RESULTS: The study population consisted of 15 506 individuals (60.0% female, median age of 51). Across the population, 1808 (12%) individuals were assigned to group 1 (most deprived), 8119 (52%) to group 2, and 4708 (30%) to group 3 (least deprived), and 871 individuals (6%) had a missing deprivation score. Risk scores based on models that did not include deprivation status significantly under predicted risk in the most deprived (6.43% observed versus 4.63% predicted for SCORE2 [P=0.001] and 6.69% observed versus 4.66% predicted for pooled cohort equations [P<0.001]). Both risk scores also significantly overpredicted the risk in the least deprived group (3.97% observed versus 4.72% predicted for SCORE2 [P=0.007] and 4.22% observed versus 4.85% predicted for pooled cohort equations [P=0.028]). In contrast, no significant difference was demonstrated in the observed versus predicted risk when using the ASSIGN risk score, which included socioeconomic deprivation status in the risk model.

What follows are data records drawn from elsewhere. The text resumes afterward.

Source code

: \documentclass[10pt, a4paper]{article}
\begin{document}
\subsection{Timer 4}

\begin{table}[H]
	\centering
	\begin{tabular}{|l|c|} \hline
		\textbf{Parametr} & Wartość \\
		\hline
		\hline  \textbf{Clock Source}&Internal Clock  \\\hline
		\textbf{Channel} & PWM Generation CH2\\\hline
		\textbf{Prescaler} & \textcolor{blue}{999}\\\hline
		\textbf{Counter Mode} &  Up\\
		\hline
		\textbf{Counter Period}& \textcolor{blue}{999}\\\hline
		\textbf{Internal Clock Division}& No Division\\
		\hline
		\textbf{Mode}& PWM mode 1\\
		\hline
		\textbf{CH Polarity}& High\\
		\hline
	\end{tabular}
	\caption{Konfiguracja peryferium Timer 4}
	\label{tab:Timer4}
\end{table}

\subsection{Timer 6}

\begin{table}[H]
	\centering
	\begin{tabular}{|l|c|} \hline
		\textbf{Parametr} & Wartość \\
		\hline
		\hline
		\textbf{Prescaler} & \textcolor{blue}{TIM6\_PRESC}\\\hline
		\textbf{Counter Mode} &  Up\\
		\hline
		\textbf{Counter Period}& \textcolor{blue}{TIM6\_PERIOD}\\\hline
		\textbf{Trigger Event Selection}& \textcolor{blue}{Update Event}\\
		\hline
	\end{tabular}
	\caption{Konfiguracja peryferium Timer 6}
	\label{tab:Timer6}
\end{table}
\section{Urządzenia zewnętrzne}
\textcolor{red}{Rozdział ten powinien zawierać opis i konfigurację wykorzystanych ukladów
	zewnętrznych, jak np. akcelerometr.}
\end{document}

CONCLUSIONS: Socioeconomic status is a largely unrecognized risk factor in primary prevention of cardiovascular disease. Risk scores that exclude socioeconomic deprivation as a covariate under- and overestimate the risk in the most and least deprived individuals, respectively. This study highlights the importance of incorporating socioeconomic deprivation status in risk estimation systems to ultimately reduce inequalities in health care provision for cardiovascular disease.